Ecommerce Sales Prediction using Apache Spark

Contributor(s): Yash Sethia, Ritesh Kumar, Shubham

About

Apache Spark, written in Scala, is a general-purpose distributed data processing engine. Or in other words: load big data, do computations on it in a distributed way, and then store it.

Apache Spark contains libraries for data analysis, machine learning, graph analysis, and streaming live data. Spark is generally faster than Hadoop. This is because Hadoop writes intermediate results to disk (that is, lots of I/O operations) whereas Spark tries to keep intermediate results in memory (that is, in-memory computation) whenever possible. Moreover, Spark offers lazy evaluation of operations and optimizes them just before the final result; Sparks maintains a series of transformations that are to be performed without actually performing those operations unless we try to obtain the results. This way, Spark is able to find the best path looking at overall transformations required (for example, reducing two separate steps of adding number 5 and 20 to each element of the dataset into just a single step of adding 25 to each element of the dataset, or not actually doing operations on part of the dataset which will eventually will be filtered out in the final result).
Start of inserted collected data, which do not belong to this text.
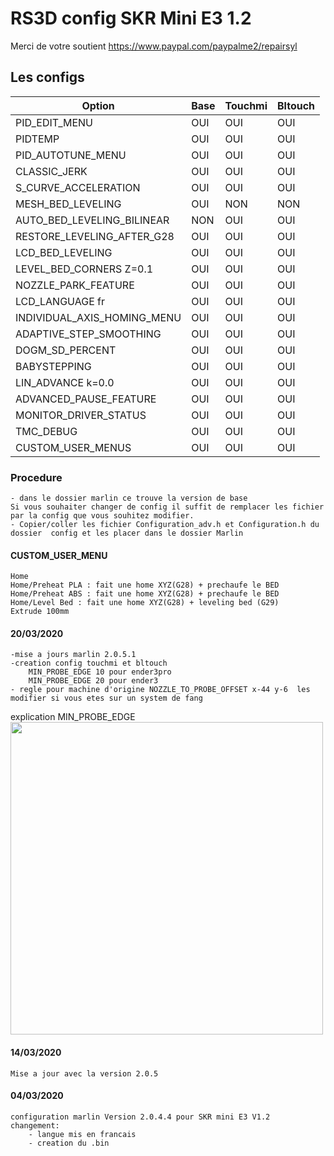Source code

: # RS3D config SKR Mini E3 1.2
   Merci de votre soutient https://www.paypal.com/paypalme2/repairsyl

## Les configs

   
 Option                         |Base      |  Touchmi |  Bltouch |
 -------------------------------|----------|----------|----------|
 PID_EDIT_MENU                  |   OUI    |   OUI    |   OUI    |
 PIDTEMP                        |   OUI    |   OUI    |   OUI    |
 PID_AUTOTUNE_MENU              |   OUI    |   OUI    |   OUI    |
 CLASSIC_JERK                   |   OUI    |   OUI    |   OUI    |  
 S_CURVE_ACCELERATION           |   OUI    |   OUI    |   OUI    |
 MESH_BED_LEVELING              |   OUI    |   NON    |   NON    |
 AUTO_BED_LEVELING_BILINEAR     |   NON    |   OUI    |   OUI    |
 RESTORE_LEVELING_AFTER_G28     |   OUI    |   OUI    |   OUI    |
 LCD_BED_LEVELING               |   OUI    |   OUI    |   OUI    |
 LEVEL_BED_CORNERS Z=0.1        |   OUI    |   OUI    |   OUI    |
 NOZZLE_PARK_FEATURE            |   OUI    |   OUI    |   OUI    |
 LCD_LANGUAGE fr                |   OUI    |   OUI    |   OUI    |
 INDIVIDUAL_AXIS_HOMING_MENU    |   OUI    |   OUI    |   OUI    |
 ADAPTIVE_STEP_SMOOTHING        |   OUI    |   OUI    |   OUI    |
 DOGM_SD_PERCENT                |   OUI    |   OUI    |   OUI    |
 BABYSTEPPING                   |   OUI    |   OUI    |   OUI    |
 LIN_ADVANCE k=0.0              |   OUI    |   OUI    |   OUI    |
 ADVANCED_PAUSE_FEATURE         |   OUI    |   OUI    |   OUI    |
 MONITOR_DRIVER_STATUS          |   OUI    |   OUI    |   OUI    |
 TMC_DEBUG                      |   OUI    |   OUI    |   OUI    |
 CUSTOM_USER_MENUS              |   OUI    |   OUI    |   OUI    |
 
### Procedure 
    - dans le dossier marlin ce trouve la version de base
    Si vous souhaiter changer de config il suffit de remplacer les fichier par la config que vous souhitez modifier. 
    - Copier/coller les fichier Configuration_adv.h et Configuration.h du dossier  config et les placer dans le dossier Marlin
    
#### CUSTOM_USER_MENU
    Home
    Home/Preheat PLA : fait une home XYZ(G28) + prechaufe le BED 
    Home/Preheat ABS : fait une home XYZ(G28) + prechaufe le BED 
    Home/Level Bed : fait une home XYZ(G28) + leveling bed (G29)
    Extrude 100mm   


#### 20/03/2020
    -mise a jours marlin 2.0.5.1
    -creation config touchmi et bltouch
        MIN_PROBE_EDGE 10 pour ender3pro
        MIN_PROBE_EDGE 20 pour ender3 
    - regle pour machine d'origine NOZZLE_TO_PROBE_OFFSET x-44 y-6  les modifier si vous etes sur un system de fang

explication MIN_PROBE_EDGE         
<img align="center" width=500 src="https://github.com/RepairSyl/Marlin_Partage/blob/master/MIN_PROBE_EDGE.PNG" />

#### 14/03/2020
    Mise a jour avec la version 2.0.5

#### 04/03/2020
    configuration marlin Version 2.0.4.4 pour SKR mini E3 V1.2 
    changement:
        - langue mis en francais
        - creation du .bin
This makes Spark one of the most popular tools for big data analytics currently. PySpark is an interface for Apache Spark in Python. It not only allows you to write Spark applications using Python APIs, but also provides the PySpark shell for interactively analyzing your data in a distributed environment.

In this Notebook, we have the data of an Ecommerce website with the following fields:

Email ID of the user
Address of the user
Average Session Length of the user
Time spent by the user on the app
Time spent by the user on the website
Length of the membership of the user
Yearly amount spent by the user The database is however distributed. Thus we use Pyspark API of Apache Spark to handle this data to bring out meaningful inferences and try to predict the Amount spent by users using Linear Regression.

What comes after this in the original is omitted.